Good Movies ?!
The issue with good ones is that
they make me filled of Emotions and feelings.
And the more emotions and feelings
i got, the more suffer i used to face.
My life path gets me understand
that the less painful way to survive is to watch myself as a third Person and
let things.. persons pass, is to think critical, to Know more and more... am i
alive?
It doesn't seem like that,
actually... Being alive requires courage, acceptance to be a Loser sometimes,
somehow, the problem is that i am so tired of being
a loser guy, in the same time I cannot be a full timer winner. So I kept myself
almost on the edge of my world, of life.
It's so hard to watch my steps, to
keep it on the edge.
Do you know what?
Life is a bitch, and even when I get some sex
I just keep watching my actions, my partner's ones, may be her emotions, our
positions and so…
I cannot involve in such "stuff"… "relation"
or whatever you call, I cannot live this moments -hours indeed :3-
although I discovered that I am a sex
machine :3 which should makes me happy and winner somehow!!! Sometimes I
wonder, I laugh at myself because I make her often satisfied, happier or it
seems like that.
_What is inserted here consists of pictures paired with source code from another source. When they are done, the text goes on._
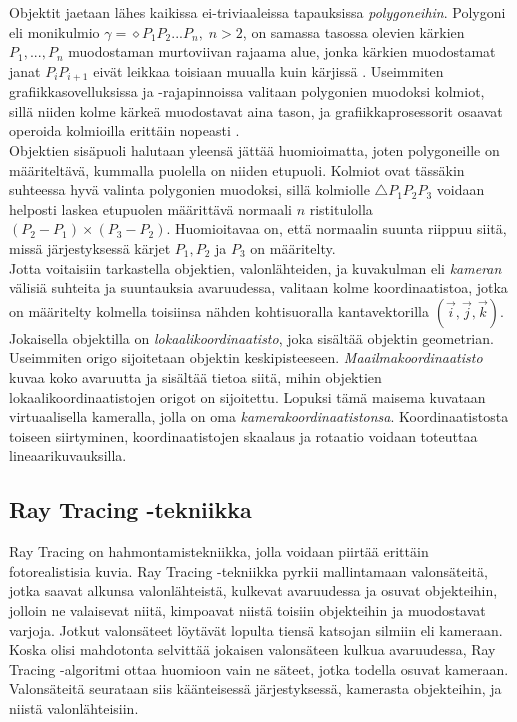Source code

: \documentclass[a4paper,12pt, titlepage]{article}
\begin{document}
Objektit jaetaan lähes kaikissa ei-triviaaleissa tapauksissa \emph{polygoneihin}. Polygoni eli monikulmio $\gamma = \diamond P_1P_2...P_n, \; n > 2$, on samassa tasossa olevien kärkien $P_1,...,P_n$ muodostaman murtoviivan rajaama alue, jonka kärkien muodostamat janat $P_i P_{i+1}$ eivät leikkaa toisiaan muualla kuin kärjissä \citep{harju}. Useimmiten grafiikkasovelluksissa ja -rajapinnoissa valitaan polygonien muodoksi kolmiot, sillä niiden kolme kärkeä muodostavat aina tason, ja grafiikkaprosessorit osaavat operoida kolmioilla erittäin nopeasti \citep{angel}.\\

Objektien sisäpuoli halutaan yleensä jättää huomioimatta, joten polygoneille on määriteltävä, kummalla puolella on niiden etupuoli. Kolmiot ovat tässäkin suhteessa hyvä valinta polygonien muodoksi, sillä kolmiolle $\triangle P_1P_2P_3$ voidaan helposti laskea etupuolen määrittävä normaali $n$ ristitulolla $(P_2-P_1) \times (P_3-P_2)$. Huomioitavaa on, että normaalin suunta riippuu siitä, missä järjestyksessä kärjet $P_1, P_2$ ja $P_3$ on määritelty. \citep[.]{hughes}\\

Jotta voitaisiin tarkastella objektien, valonlähteiden, ja kuvakulman eli \emph{kameran} välisiä suhteita ja suuntauksia avaruudessa, valitaan kolme koordinaatistoa, jotka on määritelty kolmella toisiinsa nähden kohtisuoralla kantavektorilla $(\vec{i},\vec{j},\vec{k})$. Jokaisella objektilla on \emph{lokaalikoordinaatisto}, joka sisältää objektin geometrian. Useimmiten origo sijoitetaan objektin keskipisteeseen. \emph{Maailmakoordinaatisto} kuvaa koko avaruutta ja sisältää tietoa siitä, mihin objektien lokaalikoordinaatistojen origot on sijoitettu. Lopuksi tämä maisema kuvataan virtuaalisella kameralla, jolla on oma \emph{kamerakoordinaatistonsa}. Koordinaatistosta toiseen siirtyminen, koordinaatistojen skaalaus ja rotaatio voidaan toteuttaa lineaarikuvauksilla. \citep[.]{janke}

\subsection{Ray Tracing -tekniikka}

Ray Tracing on hahmontamistekniikka, jolla voidaan piirtää erittäin fotorealistisia kuvia. Ray Tracing -tekniikka pyrkii mallintamaan valonsäteitä, jotka saavat alkunsa valonlähteistä, kulkevat avaruudessa ja osuvat objekteihin, jolloin ne valaisevat niitä, kimpoavat niistä toisiin objekteihin ja muodostavat varjoja. Jotkut valonsäteet löytävät lopulta tiensä katsojan silmiin eli kameraan. Koska olisi mahdotonta selvittää jokaisen valonsäteen kulkua avaruudessa, Ray Tracing -algoritmi ottaa huomioon vain ne säteet, jotka todella osuvat kameraan. Valonsäteitä seurataan siis käänteisessä järjestyksessä, kamerasta objekteihin, ja niistä valonlähteisiin. \citep[.]{janke}\\
\end{document}
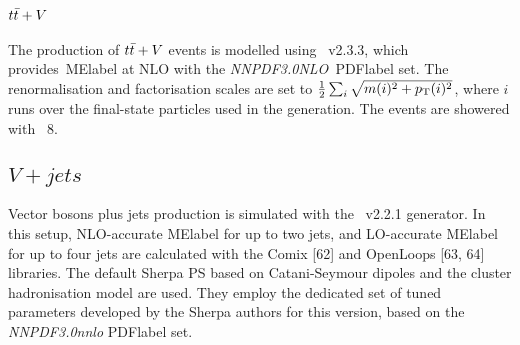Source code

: \subsection{$t\bar{t}+V$}
The production of $t\bar{t}+V$ events is modelled using \MGMCatNLO~v2.3.3, which provides~\acrshort{MElabel} at
NLO with the \textit{NNPDF3.0NLO}~\acrshort{PDFlabel} set. The renormalisation and factorisation scales are set to $\frac{1}{2}\sum_i\sqrt{m(i)^2+p_{\text{T}}(i)^2}$, where $i$ runs over the final-state particles used in the generation. The events are showered with \PYTHIA~8.

\subsection{$V+jets$}
Vector bosons plus jets production is simulated with the \SHERPA~v2.2.1 generator. In this setup, NLO-accurate \acrshort{MElabel} for up to two jets, and LO-accurate \acrshort{MElabel} for up to four jets are calculated with the Comix [62] and OpenLoops [63, 64] libraries. %
The default Sherpa PS %
based on Catani-Seymour dipoles and the cluster hadronisation model are used. They employ the dedicated set of tuned parameters developed by the Sherpa authors for this version, based on the \textit{NNPDF3.0nnlo} \acrshort{PDFlabel} set. %

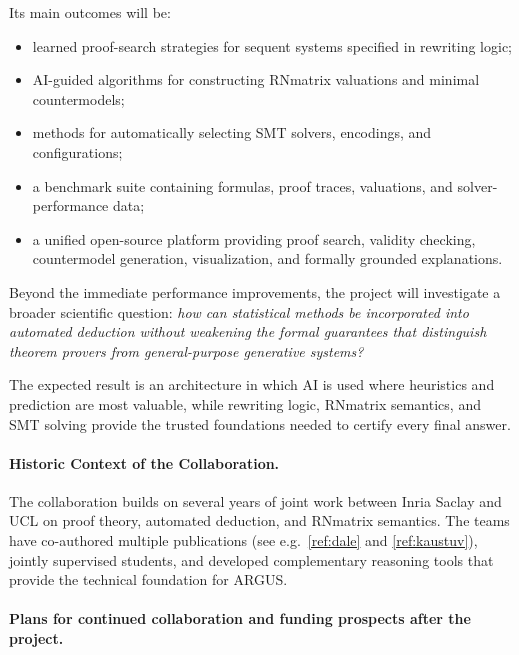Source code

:\documentclass[a4paper]{article}
\begin{document}
Its main outcomes will be:
\begin{itemize}[noitemsep]
\item learned proof-search strategies for sequent systems specified in rewriting logic;

\item AI-guided algorithms for constructing RNmatrix valuations and minimal countermodels;

\item methods for automatically selecting SMT solvers, encodings, and configurations;

\item a benchmark suite containing formulas, proof traces, valuations, and solver-performance data;

\item a unified open-source platform providing proof search, validity checking, countermodel generation, visualization, and formally grounded explanations.
\end{itemize}
Beyond the immediate performance improvements, the project will investigate a broader scientific question: {\em how can statistical methods be incorporated into automated deduction without weakening the formal guarantees that distinguish theorem provers from general-purpose generative systems?}

The expected result is an architecture in which AI is used where heuristics and prediction are most valuable, while rewriting logic, RNmatrix semantics, and SMT solving provide the trusted foundations needed to certify every final answer.

\paragraph*{Historic Context of the Collaboration.}
The collaboration builds on several years of joint work between Inria Saclay and UCL on proof theory, automated deduction, and RNmatrix semantics. The teams have co-authored multiple publications (see e.g.~\ref{ref:dale} and \ref{ref:kaustuv}), jointly supervised students, and developed complementary reasoning tools that provide the technical foundation for ARGUS.

\paragraph{Plans for continued collaboration and funding prospects after the project.}

\end{document}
In the same time I am not.
Am I a fucked up miserable foolish
guy?
I'm not too sure of this, maybe I
became a coward, actually I'm filled of pain. filled of fear of being involved
in such thing, involved with such person, I cannot face facts like that I was
being left out, so I decided to involve just with loneliness, so I will not be
left out anymore.
The issue with good movies that they
make me alive in parallel worlds, they give me several fantastic great life
stories filled of Happiness, courage, goodness , evil, and even sorrow I can be free of after a while,
those good movies make me isolated, from my Ironic real one.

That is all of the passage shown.